◆ STORED DATA:
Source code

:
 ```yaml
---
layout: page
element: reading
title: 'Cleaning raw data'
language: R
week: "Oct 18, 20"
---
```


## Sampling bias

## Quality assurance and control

◆ TASK OBJECTIVE:
Exactly as shown, repeat every record.

◆ EXERCISE RESULT:
Source code

:
 ```yaml
---
layout: page
element: reading
title: 'Cleaning raw data'
language: R
week: "Oct 18, 20"
---
```


## Sampling bias

## Quality assurance and control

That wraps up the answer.